Total Films online presence includes the website, forum & digital edition, as well as pages on Facebook, Twitter and Tumblr. There is also a Total Film iPhone app.

- Totalfilm.com
  Sections on the website include news, reviews, features, trailers and video, films coming soon, competitions, screening club and magazine. News is uploaded throughout the day; reviews are uploaded as they come in; features are updated daily; trailers and video and films coming soon are updated as soon as new film information becomes available. The website contains a database of every movie review featured in the magazine. Users of the website can subscribe to a weekly newsletter, featuring a 10-point rundown of the week's essential news, reviews and features, as well as competitions and free screenings RSS Feeds are available for: news, reviews, features and films coming soon. Users can also comment on any of the articles included on the website, as well as retweeting on Twitter and sharing on Facebook.
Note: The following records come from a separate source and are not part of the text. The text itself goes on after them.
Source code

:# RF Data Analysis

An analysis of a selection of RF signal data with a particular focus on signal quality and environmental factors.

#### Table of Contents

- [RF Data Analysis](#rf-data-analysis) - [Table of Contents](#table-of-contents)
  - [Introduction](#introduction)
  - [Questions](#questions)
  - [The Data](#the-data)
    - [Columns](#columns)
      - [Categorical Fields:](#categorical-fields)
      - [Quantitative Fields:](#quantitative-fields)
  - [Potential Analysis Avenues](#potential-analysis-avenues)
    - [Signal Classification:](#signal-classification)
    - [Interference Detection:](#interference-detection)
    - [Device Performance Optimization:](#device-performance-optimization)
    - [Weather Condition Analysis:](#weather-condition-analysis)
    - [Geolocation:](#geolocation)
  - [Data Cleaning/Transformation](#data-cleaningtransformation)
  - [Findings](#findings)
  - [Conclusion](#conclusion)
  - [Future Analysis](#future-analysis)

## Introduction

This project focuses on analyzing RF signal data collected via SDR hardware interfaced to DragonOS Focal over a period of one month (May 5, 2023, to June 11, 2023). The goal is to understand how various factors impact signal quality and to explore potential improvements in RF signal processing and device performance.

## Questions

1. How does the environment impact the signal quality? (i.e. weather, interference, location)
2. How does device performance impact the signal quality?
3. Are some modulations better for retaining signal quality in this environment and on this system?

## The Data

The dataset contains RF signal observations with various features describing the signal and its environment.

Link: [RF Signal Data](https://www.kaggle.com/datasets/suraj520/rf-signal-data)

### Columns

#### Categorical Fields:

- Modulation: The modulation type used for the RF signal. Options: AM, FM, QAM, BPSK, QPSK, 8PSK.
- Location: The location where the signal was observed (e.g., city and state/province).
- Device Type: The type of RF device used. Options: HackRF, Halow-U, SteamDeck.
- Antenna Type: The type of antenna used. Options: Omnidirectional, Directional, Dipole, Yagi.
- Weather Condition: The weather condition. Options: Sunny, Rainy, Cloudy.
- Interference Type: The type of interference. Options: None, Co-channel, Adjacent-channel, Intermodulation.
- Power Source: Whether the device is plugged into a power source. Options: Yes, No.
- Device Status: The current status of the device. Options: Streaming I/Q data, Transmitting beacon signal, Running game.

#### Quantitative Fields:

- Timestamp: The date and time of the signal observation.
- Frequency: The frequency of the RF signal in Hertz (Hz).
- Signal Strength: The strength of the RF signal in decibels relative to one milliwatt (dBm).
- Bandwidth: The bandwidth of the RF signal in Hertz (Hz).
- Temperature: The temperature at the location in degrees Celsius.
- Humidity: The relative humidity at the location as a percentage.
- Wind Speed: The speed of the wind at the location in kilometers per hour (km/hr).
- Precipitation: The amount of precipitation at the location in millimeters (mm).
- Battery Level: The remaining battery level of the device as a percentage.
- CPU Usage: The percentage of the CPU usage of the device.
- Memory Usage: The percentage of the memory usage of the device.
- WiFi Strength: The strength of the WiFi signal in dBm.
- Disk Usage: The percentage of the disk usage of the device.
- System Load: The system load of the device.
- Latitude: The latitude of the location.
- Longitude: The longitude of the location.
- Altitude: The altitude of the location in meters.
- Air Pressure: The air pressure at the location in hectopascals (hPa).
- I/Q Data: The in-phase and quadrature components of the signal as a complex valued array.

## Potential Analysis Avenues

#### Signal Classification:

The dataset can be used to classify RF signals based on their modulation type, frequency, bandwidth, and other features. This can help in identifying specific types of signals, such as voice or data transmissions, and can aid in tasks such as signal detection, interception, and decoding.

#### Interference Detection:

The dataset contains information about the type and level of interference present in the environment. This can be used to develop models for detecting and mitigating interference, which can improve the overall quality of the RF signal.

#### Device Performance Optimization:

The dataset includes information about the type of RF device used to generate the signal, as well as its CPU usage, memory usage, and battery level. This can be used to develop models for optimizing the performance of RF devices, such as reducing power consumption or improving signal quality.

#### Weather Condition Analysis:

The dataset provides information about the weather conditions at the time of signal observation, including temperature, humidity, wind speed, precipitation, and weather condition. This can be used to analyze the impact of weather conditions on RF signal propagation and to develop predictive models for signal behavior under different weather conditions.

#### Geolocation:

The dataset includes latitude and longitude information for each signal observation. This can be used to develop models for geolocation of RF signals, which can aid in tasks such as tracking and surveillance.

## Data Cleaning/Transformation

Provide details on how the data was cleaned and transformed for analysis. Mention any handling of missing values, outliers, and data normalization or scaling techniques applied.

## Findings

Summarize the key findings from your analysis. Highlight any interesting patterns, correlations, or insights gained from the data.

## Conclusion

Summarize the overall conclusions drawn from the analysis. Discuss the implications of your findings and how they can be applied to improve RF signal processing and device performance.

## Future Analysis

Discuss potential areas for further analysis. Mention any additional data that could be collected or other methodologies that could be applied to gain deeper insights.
Traffic on Totalfilm.com is growing exponentially, with 2.5 million unique users and 40 million page views a month. Its social media presence also continues to grow, with a highly engaged audience of over 450,000 followers across Facebook, Twitter and Tumblr.

- Forum
  The TF Forum existed between 2004 and 2013 before being shut down by the magazine. It had a loyal group of long-time users and during its time was a thriving community, attracting new members for chat and interaction on a variety of subjects.

- Facebook and Twitter
  Bespoke content is uploaded to Facebook and Twitter throughout the day. Posts include news stories and alerts for when a new review or trailer has been posted.

- Tumblr
  TFs official blog is located at Tumblr. Bespoke content for Reviews, News, Features, Trailers, Posters, Office Talk and Covers is posted throughout the day.

- iPhone app
  Total Film launched its iPhone app in August 2010. The app allows users to read the latest film news, live search TFs database of over 8,000 reviews, read daily film features, save favourite articles, find the nearest cinema, look up showtimes and watch high quality trailers.

==On iPad==
Total Film has been available in an interactive version for iPad since April 2012. Readers can interact with the pages, watch trailers and bespoke videos from photoshoots and link to buy DVDs from iTunes.

The Total Film iPad app won Film Magazine of the Year at the 2012 Digital Magazine Awards. The judges said: "Full of tablet-specific features, great content, and interactivity. This a great read that makes the most of the digital format, a fantastic digital magazine."